Social media is such a veritable tool for keeping in touch with old friends and loved ones, as well as making new friends, building relationships and networking that it is so easy to get carried away by its ease of use and many other advantages. However, many hardly know more than fifty percent of their “friends” or followers in these virtual communities, and so sharing certain information with total strangers all in the name of being active on the platform or keeping up with what appears to be cool may not be a very wise decision. People have had their accounts hacked and used for identity fraud because they were too loose-lipped with personal information on social media. I have heard of people missing out on jobs because of online comments and photos that were deemed inappropriate by potential employers. I read about a man who lost his job because he was found to have been lying after taking the weekend off under the pretext that he was ill, only to be found posting pictures of himself on Facebook, at a wild party during that same weekend. Apparently, he had forgotten that he linked his Facebook account with his other social networking accounts! Alas, he got caught! And it was too late to repair the damage done. Businesses and careers can be affected in more ways than we could ever have bargained for when we get careless with sensitive information.
Many are not online security savvy, yet see nothing wrong in putting very intimate details of their lives out there. Do we really need to know that you just had a fight with your significant other or that your boss just ticked you off? Some information are not only unnecessary, they can be used to the advantage of a detractor! Personally, I have never been too comfortable with using the location-based check in options available on social networking sites because I am wary of every Tom, Dick and Harry knowing where I am at a particular time. I mean…isn’t it scary to have a total stranger be able to tell exactly where you have lunch each day or that after having lunch you stop by to check on your kids briefly at the creche before resuming work? Yet, people use the check-in option almost always without stopping to think about its implications. If at all key information must be shared then it is important that they are on password protected pages to guarantee some level of security.

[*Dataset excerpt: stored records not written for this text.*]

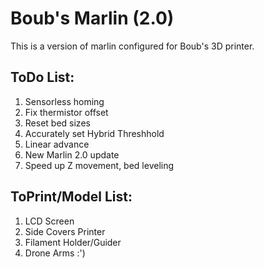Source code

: # Boub's Marlin (2.0)

This is a version of marlin configured for Boub's 3D printer.

## ToDo List:
1. Sensorless homing
2. Fix thermistor offset
3. Reset bed sizes
4. Accurately set Hybrid Threshhold
5. Linear advance
6. New Marlin 2.0 update
7. Speed up Z movement, bed leveling

## ToPrint/Model List:
1. LCD Screen
2. Side Covers Printer
3. Filament Holder/Guider
4. Drone Arms :')
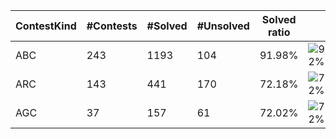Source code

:| ContestKind | #Contests | #Solved | #Unsolved | Solved ratio | |
| - | - | - | - | - | - |
| ABC | 243 | 1193 | 104 | 91.98% | ![92%](https://progress-bar.dev/92?title=Solved) |
| ARC | 143 | 441 | 170 | 72.18% | ![72%](https://progress-bar.dev/72?title=Solved) |
| AGC | 37 | 157 | 61 | 72.02% | ![72%](https://progress-bar.dev/72?title=Solved) |
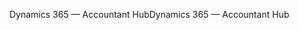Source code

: <span data-ttu-id="80631-101">Dynamics 365 — Accountant Hub</span><span class="sxs-lookup"><span data-stu-id="80631-101">Dynamics 365 — Accountant Hub</span></span>
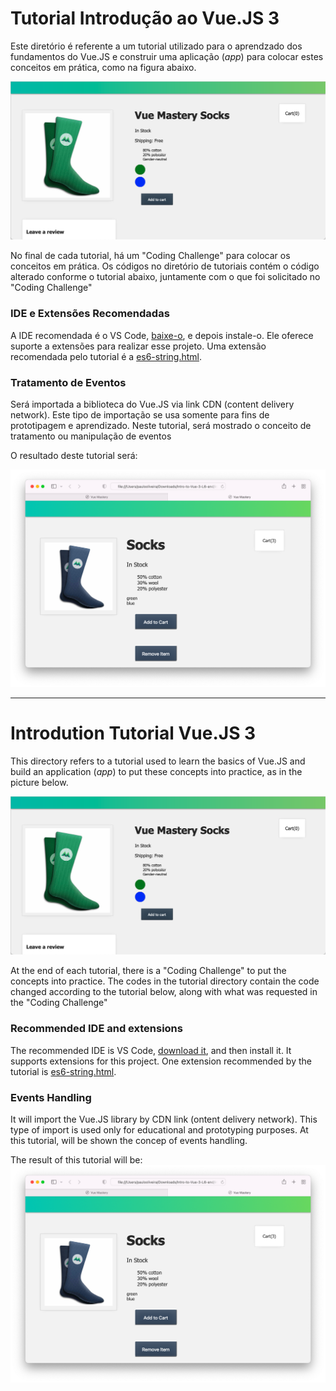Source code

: # **Tutorial Introdução ao Vue.JS 3**
Este diretório é referente a um tutorial utilizado para o aprendzado dos fundamentos do Vue.JS e construir uma aplicação (_app_) para colocar estes conceitos em prática, como na figura abaixo.

![App do tutorial](img_readme/imagem_aplicativo_vue.png)

No final de cada tutorial, há um "Coding Challenge" para colocar os conceitos em prática. Os códigos no diretório de tutoriais contém o código alterado conforme o tutorial abaixo, juntamente com o que foi solicitado no "Coding Challenge"

### **IDE e Extensões Recomendadas**

A IDE recomendada é o VS Code, [baixe-o](https://code.visualstudio.com/download), e depois instale-o.  Ele oferece suporte a extensões para realizar esse projeto. Uma extensão recomendada pelo tutorial é a [es6-string.html](https://marketplace.visualstudio.com/items?itemName=Tobermory.es6-string-html). 


### **Tratamento de Eventos**
Será importada a biblioteca do Vue.JS via link CDN (content delivery network). Este tipo de importação se usa somente para fins de prototipagem e aprendizado. Neste tutorial, será mostrado o conceito de tratamento ou manipulação de eventos

O resultado deste tutorial será:

![Code Challenge t6](img_readme/code_challenge_t6.png)

---

# **Introdution Tutorial Vue.JS 3**
This directory refers to a tutorial used to learn the basics of Vue.JS and build an application (_app_) to put these concepts into practice, as in the picture below.

![App do tutorial](img_readme/imagem_aplicativo_vue.png)

At the end of each tutorial, there is a "Coding Challenge" to put the concepts into practice. The codes in the tutorial directory contain the code changed according to the tutorial below, along with what was requested in the "Coding Challenge"

### **Recommended  IDE and extensions**

The recommended IDE is VS Code, [download it](https://code.visualstudio.com/download), and then install it.  It supports extensions for this project. One extension recommended by the tutorial is [es6-string.html](https://marketplace.visualstudio.com/items?itemName=Tobermory.es6-string-html). 


### **Events Handling**
It will import the Vue.JS library by CDN link (ontent delivery network). This type of import is used only for educational and prototyping purposes. At this tutorial, will be shown the concep of events handling.

The result of this tutorial will be:
![Code Challenge t6](img_readme/code_challenge_t6.png)

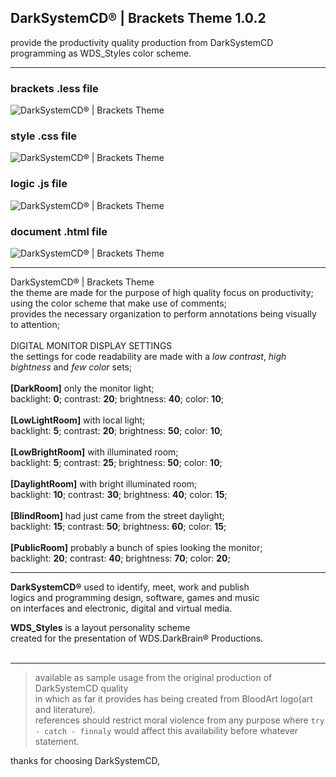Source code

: <h2>DarkSystemCD® | Brackets Theme 1.0.2</h2>

provide the productivity quality production from DarkSystemCD programming as WDS_Styles color scheme.<hr>

<h3>brackets .less file</h3>

![DarkSystemCD® | Brackets Theme](https://drive.google.com/uc?authuser=0&id=1BSmacXPShtPTvqaA-Kxpc0q4TF8BskUR&export=download)

<h3>style .css file</h3>

![DarkSystemCD® | Brackets Theme](https://i.imgur.com/R8a3FU9.jpg)

<h3>logic .js file</h3>

![DarkSystemCD® | Brackets Theme](https://i.imgur.com/IIUrJ5V.jpg)


<h3>document .html file</h3>

![DarkSystemCD® | Brackets Theme](https://i.imgur.com/5mtcme8.jpg)

---

DarkSystemCD® | Brackets Theme<br>
the theme are made for the purpose of high quality focus on productivity;<br>
using the color scheme that make use of comments;<br>
provides the necessary organization to perform annotations being visually to attention;<br><br>
DIGITAL MONITOR DISPLAY SETTINGS<br>
the settings for code readability are made with a <i>low contrast</i>, <i>high bightness</i> and <i>few color</i> sets;<br><br>
<b>[DarkRoom]</b> only the monitor light;<br>
backlight: <b>0</b>; contrast: <b>20</b>; brightness: <b>40</b>; color: <b>10</b>;<br><br>
<b>[LowLightRoom]</b> with local light;<br>
backlight: <b>5</b>; contrast: <b>20</b>; brightness: <b>50</b>; color: <b>10</b>;<br><br>
<b>[LowBrightRoom]</b> with illuminated room;<br>
backlight: <b>5</b>; contrast: <b>25</b>; brightness: <b>50</b>; color: <b>10</b>;<br><br>
<b>[DaylightRoom]</b> with bright illuminated room;<br>
backlight: <b>10</b>; contrast: <b>30</b>; brightness: <b>40</b>; color: <b>15</b>;<br><br>
<b>[BlindRoom]</b> had just came from the street daylight;<br>
backlight: <b>15</b>; contrast: <b>50</b>; brightness: <b>60</b>; color: <b>15</b>;<br><br>
<b>[PublicRoom]</b> probably a bunch of spies looking the monitor;<br>
backlight: <b>20</b>; contrast: <b>40</b>; brightness: <b>70</b>; color: <b>20</b>;

---
**DarkSystemCD&#174;** used to identify, meet, work and publish<br />
logics and programming design, software, games and music<br />
on interfaces and electronic, digital and virtual media.<br />

**WDS_Styles** is a layout personality scheme<br />
created for the presentation of WDS.DarkBrain&#174; Productions.<br /><br />

---

> available as sample usage from the original production of DarkSystemCD quality<br />
in which as far it provides has being created from BloodArt logo(art and literature).<br />
references should restrict moral violence from any purpose where `try - catch - finnaly` would affect this availability before whatever statement.

thanks for choosing DarkSystemCD,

Some of us would admit that we have had cause to cringe at some of our past status updates. I know of erstwhile couples who had posted several pictures of happy times on Instagram when the going was good, declaring undying love and words of affirmation that even Romeo would be envious of if he were alive today, but who suddenly found themselves at their wits end when they broke up because the relationship had been so publicized that it was embarrassing for them to admit that it hit the rocks! Of course, they put on an air of bravado and the pictures were deleted anyway, but sure didn’t escape the barrage of questions from relentless busy bodies and rumor mongers under the guise of showing care. I couldn’t help but think that the situation could have been avoided if they had been a little more discreet about their business.
Generally, I believe these aspects of our lives should be kept private by all means as it is absolutely unnecessary information for the general public, I’ll highlight a few of them below in no particular order;
– Home Address: Except you don’t mind receiving uninvited guests at any time of the day.
-Travel/Social Plans: You don’t want some crazy stalker on your trail.
-Company Information: That seemingly harmless moment of indiscretion on your part can cost your company its competitive edge which could in turn translate to lost revenue, and can certainly cost you your job!
-Personal Finance: Except you’re sharing that huge pay with me, I really don’t care how much you earn.
-“Sexcapcades”: Do we really need to know who you’re sleeping with or that you’re the Pimp Master in your neighborhood?
There are several other information that should not be for public consumption, I have only highlighted the ones above because they readily come to mind as those that can be easily abused. Bottom line is – If you are in doubt about whether the content or comment you are about to share on social media could be potentially dangerous, offensive or embarrassing, don’t share it.